● **What is being asked**:
Return only those lines of the listing that hold the word "разрешенных".

● **Data listing**:
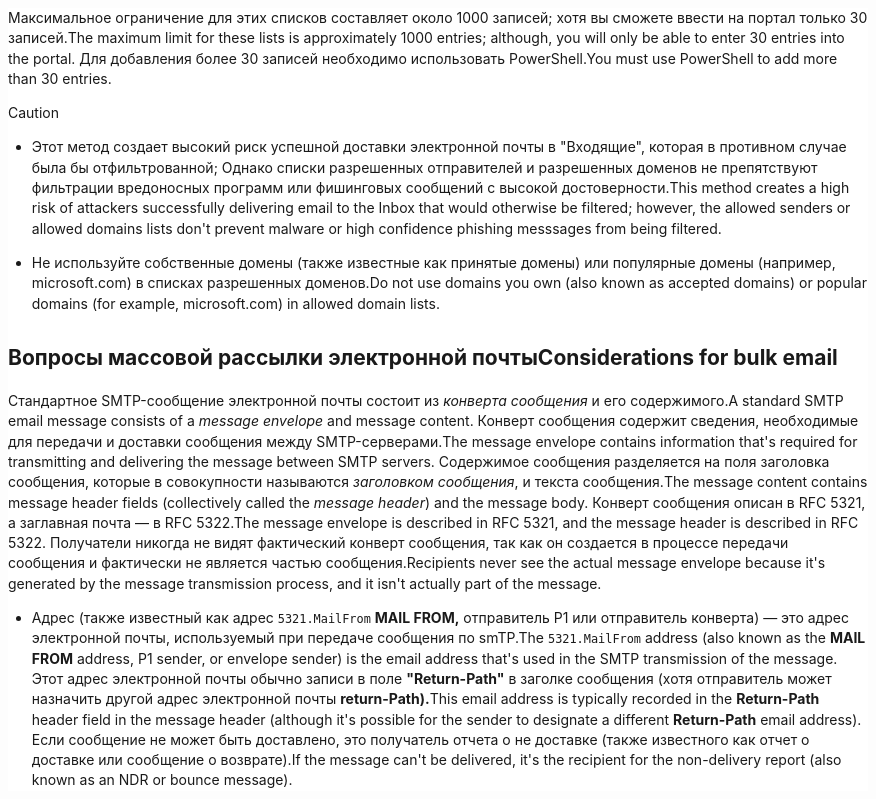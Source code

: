 <span data-ttu-id="c40c2-187">Максимальное ограничение для этих списков составляет около 1000 записей; хотя вы сможете ввести на портал только 30 записей.</span><span class="sxs-lookup"><span data-stu-id="c40c2-187">The maximum limit for these lists is approximately 1000 entries; although, you will only be able to enter 30 entries into the portal.</span></span> <span data-ttu-id="c40c2-188">Для добавления более 30 записей необходимо использовать PowerShell.</span><span class="sxs-lookup"><span data-stu-id="c40c2-188">You must use PowerShell to add more than 30 entries.</span></span>

> [!CAUTION]
>
> - <span data-ttu-id="c40c2-189">Этот метод создает высокий риск успешной доставки электронной почты в "Входящие", которая в противном случае была бы отфильтрованной; Однако списки разрешенных отправителей и разрешенных доменов не препятствуют фильтрации вредоносных программ или фишинговых сообщений с высокой достоверности.</span><span class="sxs-lookup"><span data-stu-id="c40c2-189">This method creates a high risk of attackers successfully delivering email to the Inbox that would otherwise be filtered; however, the allowed senders or allowed domains lists don't prevent malware or high confidence phishing messsages from being filtered.</span></span>
>
> - <span data-ttu-id="c40c2-190">Не используйте собственные домены (также известные как принятые домены) или популярные домены (например, microsoft.com) в списках разрешенных доменов.</span><span class="sxs-lookup"><span data-stu-id="c40c2-190">Do not use domains you own (also known as accepted domains) or popular domains (for example, microsoft.com) in allowed domain lists.</span></span>

## <a name="considerations-for-bulk-email"></a><span data-ttu-id="c40c2-191">Вопросы массовой рассылки электронной почты</span><span class="sxs-lookup"><span data-stu-id="c40c2-191">Considerations for bulk email</span></span>

<span data-ttu-id="c40c2-192">Стандартное SMTP-сообщение электронной почты состоит из *конверта сообщения* и его содержимого.</span><span class="sxs-lookup"><span data-stu-id="c40c2-192">A standard SMTP email message consists of a *message envelope* and message content.</span></span> <span data-ttu-id="c40c2-193">Конверт сообщения содержит сведения, необходимые для передачи и доставки сообщения между SMTP-серверами.</span><span class="sxs-lookup"><span data-stu-id="c40c2-193">The message envelope contains information that's required for transmitting and delivering the message between SMTP servers.</span></span> <span data-ttu-id="c40c2-194">Содержимое сообщения разделяется на поля заголовка сообщения, которые в совокупности называются *заголовком сообщения*, и текста сообщения.</span><span class="sxs-lookup"><span data-stu-id="c40c2-194">The message content contains message header fields (collectively called the *message header*) and the message body.</span></span> <span data-ttu-id="c40c2-195">Конверт сообщения описан в RFC 5321, а заглавная почта — в RFC 5322.</span><span class="sxs-lookup"><span data-stu-id="c40c2-195">The message envelope is described in RFC 5321, and the message header is described in RFC 5322.</span></span> <span data-ttu-id="c40c2-196">Получатели никогда не видят фактический конверт сообщения, так как он создается в процессе передачи сообщения и фактически не является частью сообщения.</span><span class="sxs-lookup"><span data-stu-id="c40c2-196">Recipients never see the actual message envelope because it's generated by the message transmission process, and it isn't actually part of the message.</span></span>

- <span data-ttu-id="c40c2-197">Адрес (также известный как адрес `5321.MailFrom` **MAIL FROM,** отправитель P1 или отправитель конверта) — это адрес электронной почты, используемый при передаче сообщения по smTP.</span><span class="sxs-lookup"><span data-stu-id="c40c2-197">The `5321.MailFrom` address (also known as the **MAIL FROM** address, P1 sender, or envelope sender) is the email address that's used in the SMTP transmission of the message.</span></span> <span data-ttu-id="c40c2-198">Этот адрес электронной почты обычно записи в поле **"Return-Path"** в заголке сообщения (хотя отправитель может назначить другой адрес электронной почты **return-Path).**</span><span class="sxs-lookup"><span data-stu-id="c40c2-198">This email address is typically recorded in the **Return-Path** header field in the message header (although it's possible for the sender to designate a different **Return-Path** email address).</span></span> <span data-ttu-id="c40c2-199">Если сообщение не может быть доставлено, это получатель отчета о не доставке (также известного как отчет о доставке или сообщение о возврате).</span><span class="sxs-lookup"><span data-stu-id="c40c2-199">If the message can't be delivered, it's the recipient for the non-delivery report (also known as an NDR or bounce message).</span></span>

● **Reply to the task**:
> - <span data-ttu-id="c40c2-189">Этот метод создает высокий риск успешной доставки электронной почты в "Входящие", которая в противном случае была бы отфильтрованной; Однако списки разрешенных отправителей и разрешенных доменов не препятствуют фильтрации вредоносных программ или фишинговых сообщений с высокой достоверности.</span><span class="sxs-lookup"><span data-stu-id="c40c2-189">This method creates a high risk of attackers successfully delivering email to the Inbox that would otherwise be filtered; however, the allowed senders or allowed domains lists don't prevent malware or high confidence phishing messsages from being filtered.</span></span>
> - <span data-ttu-id="c40c2-190">Не используйте собственные домены (также известные как принятые домены) или популярные домены (например, microsoft.com) в списках разрешенных доменов.</span><span class="sxs-lookup"><span data-stu-id="c40c2-190">Do not use domains you own (also known as accepted domains) or popular domains (for example, microsoft.com) in allowed domain lists.</span></span>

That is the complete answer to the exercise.